The One Big Problem With the Blair Witch Game
I’m putting on my cynical hat today. It’s a long, pointy, witchy one at that. You’ve probably seen that we’re getting a Blair Witch game. Cool. For all it’s faults, I thought the original Blair Witch Project film was quite good, but I haven’t seen Book of Shadows or the more recent Blair Witch. I thought part of the charm of the original was that it was truly a game changer, and one of the first exponents of the found footage horror film, which are now ten-a-penny. I do wonder if, had it not had this originality, it would be considered as good as it is today. But that’s a blog for another day. So, now that a game is on the horizon, what are the potential issues and possible plus points that it may have?
This is without a doubt the biggest problem that the Blair Witch game will face, and it came from all the way back in 2012 - you know the year where the Mayan’s correctly predicted the end of the world? Any game that adopts the ‘found footage’ looking, jump scare inducing, run-or-die style is naturally pitting itself against one of the biggest horror game success stories: Slender.
If the game boils down to running around in a forest, collecting things whilst avoiding things, then congratulations you’ve essentially just remade one of the most successful indie games of modern times. So, why’s this a problem? Game Freak has essentially ridden this wave with Pokemon by releasing the same game every few years, adding a few more creatures and enough gimmicky features to help it fly off the shelf. The problem is that if you’re planning on charging $30 for a game pre-release, you should be aware of competitors who decided to release a game for free 7 years ago, particularly one which you’re endanger of your game parroting.
The Lore Has It
I’m hopeful that the developers can navigate around this gargantuan freeware hurdle. If they do, the Blair Witch lore may well be the best tool at their disposal. The original film clearly has a large fan base, even if the sequels have - financially at least - paled in comparison. By building on what made the original story interesting, the characters and the vague details we had about the Blair Witch. If they go in hard on the story of the Blair Witch, less on stumbling around in the woods, hiding from an unseen menace, then they can differentiate it from Slender enough to qualify charging for it.

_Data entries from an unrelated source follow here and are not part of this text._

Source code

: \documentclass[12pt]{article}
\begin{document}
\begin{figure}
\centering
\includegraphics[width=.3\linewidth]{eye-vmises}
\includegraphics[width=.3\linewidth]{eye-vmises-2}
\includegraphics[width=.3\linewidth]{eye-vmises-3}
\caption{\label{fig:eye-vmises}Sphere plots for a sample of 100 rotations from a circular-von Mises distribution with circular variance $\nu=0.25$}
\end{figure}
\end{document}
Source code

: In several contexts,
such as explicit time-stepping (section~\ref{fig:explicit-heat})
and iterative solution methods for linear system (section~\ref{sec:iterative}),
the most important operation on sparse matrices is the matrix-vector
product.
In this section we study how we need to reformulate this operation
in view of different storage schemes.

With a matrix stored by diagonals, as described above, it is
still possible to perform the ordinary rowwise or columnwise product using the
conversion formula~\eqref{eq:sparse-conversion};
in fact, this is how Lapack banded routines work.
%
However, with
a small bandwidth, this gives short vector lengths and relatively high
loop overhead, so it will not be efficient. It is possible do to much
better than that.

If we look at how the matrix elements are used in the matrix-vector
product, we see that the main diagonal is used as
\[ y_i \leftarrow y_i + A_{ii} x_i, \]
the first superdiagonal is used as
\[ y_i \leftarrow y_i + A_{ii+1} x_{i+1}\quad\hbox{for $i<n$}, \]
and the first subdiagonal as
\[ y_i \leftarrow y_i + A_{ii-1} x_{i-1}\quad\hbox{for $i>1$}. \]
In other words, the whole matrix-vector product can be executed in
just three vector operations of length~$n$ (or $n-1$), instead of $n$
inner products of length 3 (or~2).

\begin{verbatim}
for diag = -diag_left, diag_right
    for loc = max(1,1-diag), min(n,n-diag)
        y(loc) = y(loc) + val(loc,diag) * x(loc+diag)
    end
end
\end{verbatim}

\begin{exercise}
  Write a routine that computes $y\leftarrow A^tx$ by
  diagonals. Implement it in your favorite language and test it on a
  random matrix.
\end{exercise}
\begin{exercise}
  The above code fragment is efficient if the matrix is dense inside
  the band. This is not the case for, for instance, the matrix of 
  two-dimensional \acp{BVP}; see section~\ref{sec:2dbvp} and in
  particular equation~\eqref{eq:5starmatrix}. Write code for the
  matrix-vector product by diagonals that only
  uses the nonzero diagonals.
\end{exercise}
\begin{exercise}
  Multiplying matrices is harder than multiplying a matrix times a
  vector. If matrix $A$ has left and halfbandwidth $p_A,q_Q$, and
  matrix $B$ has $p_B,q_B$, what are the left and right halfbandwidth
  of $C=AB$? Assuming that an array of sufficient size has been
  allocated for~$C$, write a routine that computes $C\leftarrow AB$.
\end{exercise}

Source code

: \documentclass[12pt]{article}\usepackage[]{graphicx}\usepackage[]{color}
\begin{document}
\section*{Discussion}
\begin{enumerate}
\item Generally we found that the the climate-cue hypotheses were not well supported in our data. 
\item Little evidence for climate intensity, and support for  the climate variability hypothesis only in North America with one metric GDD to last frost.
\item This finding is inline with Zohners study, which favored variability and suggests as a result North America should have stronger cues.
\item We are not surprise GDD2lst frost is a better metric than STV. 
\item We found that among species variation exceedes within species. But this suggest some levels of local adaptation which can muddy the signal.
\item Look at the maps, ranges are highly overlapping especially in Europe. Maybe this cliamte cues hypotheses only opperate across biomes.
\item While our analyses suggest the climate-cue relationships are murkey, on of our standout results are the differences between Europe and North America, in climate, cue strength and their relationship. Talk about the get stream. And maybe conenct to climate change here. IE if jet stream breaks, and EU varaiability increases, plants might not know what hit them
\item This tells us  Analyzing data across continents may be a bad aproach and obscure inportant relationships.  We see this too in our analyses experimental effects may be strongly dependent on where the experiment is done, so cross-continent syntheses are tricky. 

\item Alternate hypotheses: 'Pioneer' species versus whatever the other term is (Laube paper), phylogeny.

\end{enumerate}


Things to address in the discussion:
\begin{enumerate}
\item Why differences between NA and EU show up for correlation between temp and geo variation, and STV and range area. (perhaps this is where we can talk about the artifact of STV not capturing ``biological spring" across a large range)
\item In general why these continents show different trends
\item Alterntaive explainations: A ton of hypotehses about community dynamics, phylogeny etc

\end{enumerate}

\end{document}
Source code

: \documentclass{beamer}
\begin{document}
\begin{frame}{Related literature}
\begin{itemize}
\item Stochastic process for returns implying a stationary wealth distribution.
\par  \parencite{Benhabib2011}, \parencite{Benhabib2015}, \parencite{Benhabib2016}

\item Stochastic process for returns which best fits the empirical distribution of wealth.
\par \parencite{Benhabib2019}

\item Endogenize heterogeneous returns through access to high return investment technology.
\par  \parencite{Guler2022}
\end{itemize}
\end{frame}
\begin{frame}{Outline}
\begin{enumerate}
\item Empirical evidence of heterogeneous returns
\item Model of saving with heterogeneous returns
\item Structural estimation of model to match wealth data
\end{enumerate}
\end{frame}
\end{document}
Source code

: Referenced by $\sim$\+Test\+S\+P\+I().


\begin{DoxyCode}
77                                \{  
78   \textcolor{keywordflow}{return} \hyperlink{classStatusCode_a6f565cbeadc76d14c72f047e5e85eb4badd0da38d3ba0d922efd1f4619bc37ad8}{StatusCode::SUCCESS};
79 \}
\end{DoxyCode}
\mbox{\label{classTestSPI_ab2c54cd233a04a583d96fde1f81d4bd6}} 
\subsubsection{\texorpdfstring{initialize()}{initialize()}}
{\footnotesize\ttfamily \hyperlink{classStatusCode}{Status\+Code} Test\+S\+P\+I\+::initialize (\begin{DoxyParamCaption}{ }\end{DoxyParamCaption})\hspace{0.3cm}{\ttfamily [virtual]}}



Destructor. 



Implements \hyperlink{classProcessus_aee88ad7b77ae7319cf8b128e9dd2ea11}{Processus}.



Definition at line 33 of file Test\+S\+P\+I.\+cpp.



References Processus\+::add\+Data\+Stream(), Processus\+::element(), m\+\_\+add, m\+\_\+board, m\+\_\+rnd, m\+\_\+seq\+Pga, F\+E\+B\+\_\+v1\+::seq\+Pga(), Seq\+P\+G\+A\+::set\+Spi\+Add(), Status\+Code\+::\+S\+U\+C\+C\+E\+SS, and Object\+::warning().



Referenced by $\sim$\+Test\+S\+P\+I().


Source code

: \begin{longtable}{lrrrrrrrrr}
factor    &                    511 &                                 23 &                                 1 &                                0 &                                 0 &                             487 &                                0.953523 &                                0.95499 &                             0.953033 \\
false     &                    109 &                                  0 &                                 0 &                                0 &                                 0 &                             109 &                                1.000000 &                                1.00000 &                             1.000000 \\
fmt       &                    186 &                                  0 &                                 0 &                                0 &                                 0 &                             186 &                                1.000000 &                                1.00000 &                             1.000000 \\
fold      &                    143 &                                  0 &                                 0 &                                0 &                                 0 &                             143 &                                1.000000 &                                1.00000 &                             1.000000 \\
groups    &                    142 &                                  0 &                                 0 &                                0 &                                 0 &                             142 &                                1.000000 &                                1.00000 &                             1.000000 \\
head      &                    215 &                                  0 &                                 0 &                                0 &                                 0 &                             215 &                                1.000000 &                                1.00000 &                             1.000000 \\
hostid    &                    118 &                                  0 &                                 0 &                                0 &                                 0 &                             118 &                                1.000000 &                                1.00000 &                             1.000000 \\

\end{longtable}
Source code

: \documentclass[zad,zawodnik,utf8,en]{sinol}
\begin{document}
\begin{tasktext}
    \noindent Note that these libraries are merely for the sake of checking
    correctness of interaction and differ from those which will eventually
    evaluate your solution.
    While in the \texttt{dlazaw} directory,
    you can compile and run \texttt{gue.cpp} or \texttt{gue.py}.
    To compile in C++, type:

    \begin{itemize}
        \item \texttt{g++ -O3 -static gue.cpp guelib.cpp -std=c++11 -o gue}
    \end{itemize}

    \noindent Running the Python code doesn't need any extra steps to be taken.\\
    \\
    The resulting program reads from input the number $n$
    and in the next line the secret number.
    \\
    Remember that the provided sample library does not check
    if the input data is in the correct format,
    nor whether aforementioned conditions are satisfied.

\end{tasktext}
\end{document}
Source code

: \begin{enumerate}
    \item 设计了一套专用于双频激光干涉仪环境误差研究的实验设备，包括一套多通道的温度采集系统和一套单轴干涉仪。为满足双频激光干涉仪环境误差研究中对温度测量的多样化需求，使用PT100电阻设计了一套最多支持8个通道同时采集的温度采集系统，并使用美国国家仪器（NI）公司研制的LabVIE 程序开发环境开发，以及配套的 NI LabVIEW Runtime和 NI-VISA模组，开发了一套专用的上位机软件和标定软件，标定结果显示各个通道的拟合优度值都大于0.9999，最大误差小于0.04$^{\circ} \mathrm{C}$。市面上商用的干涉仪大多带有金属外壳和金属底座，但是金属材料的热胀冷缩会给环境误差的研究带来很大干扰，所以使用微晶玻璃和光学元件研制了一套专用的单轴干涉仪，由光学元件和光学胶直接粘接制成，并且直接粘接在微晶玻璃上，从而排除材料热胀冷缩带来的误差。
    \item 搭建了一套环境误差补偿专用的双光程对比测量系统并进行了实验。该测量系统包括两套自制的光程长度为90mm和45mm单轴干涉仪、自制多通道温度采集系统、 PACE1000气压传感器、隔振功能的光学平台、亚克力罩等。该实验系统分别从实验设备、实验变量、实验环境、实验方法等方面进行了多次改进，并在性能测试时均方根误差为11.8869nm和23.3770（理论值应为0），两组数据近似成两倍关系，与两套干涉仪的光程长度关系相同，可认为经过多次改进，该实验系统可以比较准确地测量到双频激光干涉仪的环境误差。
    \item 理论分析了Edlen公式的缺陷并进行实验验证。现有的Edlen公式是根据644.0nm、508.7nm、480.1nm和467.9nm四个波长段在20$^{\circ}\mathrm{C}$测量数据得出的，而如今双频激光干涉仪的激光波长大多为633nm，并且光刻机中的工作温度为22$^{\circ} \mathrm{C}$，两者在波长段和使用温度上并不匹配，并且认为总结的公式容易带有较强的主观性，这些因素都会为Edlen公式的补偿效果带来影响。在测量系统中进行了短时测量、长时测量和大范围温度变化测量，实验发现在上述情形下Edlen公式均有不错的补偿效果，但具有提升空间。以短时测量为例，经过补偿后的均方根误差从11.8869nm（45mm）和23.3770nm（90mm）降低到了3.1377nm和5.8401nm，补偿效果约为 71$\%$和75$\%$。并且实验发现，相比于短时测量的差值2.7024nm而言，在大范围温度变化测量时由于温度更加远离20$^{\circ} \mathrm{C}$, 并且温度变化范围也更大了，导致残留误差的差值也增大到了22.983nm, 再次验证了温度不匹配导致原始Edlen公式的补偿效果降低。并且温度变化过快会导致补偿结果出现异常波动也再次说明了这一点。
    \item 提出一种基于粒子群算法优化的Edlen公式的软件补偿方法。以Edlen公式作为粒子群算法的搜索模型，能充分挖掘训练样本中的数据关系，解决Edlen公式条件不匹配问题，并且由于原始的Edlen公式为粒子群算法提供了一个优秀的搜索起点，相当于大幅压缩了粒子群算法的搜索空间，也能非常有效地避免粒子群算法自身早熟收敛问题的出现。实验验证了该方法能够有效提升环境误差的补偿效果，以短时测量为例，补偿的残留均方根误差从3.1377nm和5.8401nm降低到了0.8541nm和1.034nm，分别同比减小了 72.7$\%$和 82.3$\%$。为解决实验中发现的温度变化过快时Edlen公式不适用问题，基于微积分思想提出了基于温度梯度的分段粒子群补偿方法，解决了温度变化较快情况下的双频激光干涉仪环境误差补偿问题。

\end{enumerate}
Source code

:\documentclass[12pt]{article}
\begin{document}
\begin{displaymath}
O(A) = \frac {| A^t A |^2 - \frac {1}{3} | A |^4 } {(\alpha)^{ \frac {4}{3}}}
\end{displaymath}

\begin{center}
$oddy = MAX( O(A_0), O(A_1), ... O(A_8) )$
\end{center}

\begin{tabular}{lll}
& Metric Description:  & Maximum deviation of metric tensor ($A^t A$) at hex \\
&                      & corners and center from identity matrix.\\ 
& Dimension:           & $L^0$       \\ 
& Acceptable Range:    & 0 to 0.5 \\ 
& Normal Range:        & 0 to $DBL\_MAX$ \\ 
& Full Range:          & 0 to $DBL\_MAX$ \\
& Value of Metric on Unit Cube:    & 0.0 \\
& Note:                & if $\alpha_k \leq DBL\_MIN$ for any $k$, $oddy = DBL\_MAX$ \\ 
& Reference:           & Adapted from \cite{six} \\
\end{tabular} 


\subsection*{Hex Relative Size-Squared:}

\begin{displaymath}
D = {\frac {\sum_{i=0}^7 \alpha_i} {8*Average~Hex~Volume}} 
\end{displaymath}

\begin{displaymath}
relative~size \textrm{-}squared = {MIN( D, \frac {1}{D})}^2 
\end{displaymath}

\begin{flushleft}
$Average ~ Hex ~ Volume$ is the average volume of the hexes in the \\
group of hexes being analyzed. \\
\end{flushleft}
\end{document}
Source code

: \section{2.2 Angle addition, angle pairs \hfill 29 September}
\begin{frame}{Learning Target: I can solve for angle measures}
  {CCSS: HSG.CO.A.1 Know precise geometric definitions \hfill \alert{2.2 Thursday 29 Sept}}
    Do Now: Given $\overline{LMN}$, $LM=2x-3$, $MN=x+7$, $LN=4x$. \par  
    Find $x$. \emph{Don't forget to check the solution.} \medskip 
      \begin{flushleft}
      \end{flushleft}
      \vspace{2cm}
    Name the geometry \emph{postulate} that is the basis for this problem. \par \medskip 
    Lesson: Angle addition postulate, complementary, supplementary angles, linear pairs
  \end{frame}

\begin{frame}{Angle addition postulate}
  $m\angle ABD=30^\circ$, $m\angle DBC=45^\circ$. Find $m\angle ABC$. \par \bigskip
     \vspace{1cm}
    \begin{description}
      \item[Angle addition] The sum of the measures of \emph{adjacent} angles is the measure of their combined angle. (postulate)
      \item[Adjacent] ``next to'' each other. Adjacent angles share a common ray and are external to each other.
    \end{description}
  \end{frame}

Continue the horror legacy of the first film
The things that made The Blair Witch Project quite good were it’s uniqueness at the time, it’s Dogme 95 style realist acting, and perhaps especially that we see very little horror. I know that the last point may seem quite counter intuitive for a horror, but it’s through suggestion and iconography that the Blair Witch Project was able to be a success. I know in a game, you need to create a more immersive and varied experience, but I don’t want the game to go all-out-horror-around-every-corner. The best horror films, games, books etc know that normality and apparent safety is one of the greatest assets that a horror creator has at their disposal. If this game rolls to heavily down the former, then I think we’re in for a bad time. Instead, I think if they are able to use to slow build of tension throughout the game, the reach a horror crescendo - which could even be a few frames of the Blair Witch, then I think we could capture the essence of the original film, and live it ourselves.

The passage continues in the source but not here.